## Material to process
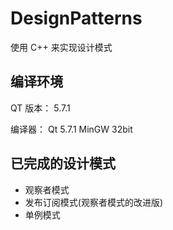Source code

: # DesignPatterns

使用 C++ 来实现设计模式

## 编译环境

QT 版本： 5.7.1

编译器： Qt 5.7.1 MinGW 32bit

## 已完成的设计模式

- 观察者模式
- 发布订阅模式(观察者模式的改进版)
- 单例模式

## Task objective
Return the listing unchanged except for the pictures, which should be dropped.

## Task response
Source code

: # DesignPatterns

使用 C++ 来实现设计模式

## 编译环境

QT 版本： 5.7.1

编译器： Qt 5.7.1 MinGW 32bit

## 已完成的设计模式

- 观察者模式
- 发布订阅模式(观察者模式的改进版)
- 单例模式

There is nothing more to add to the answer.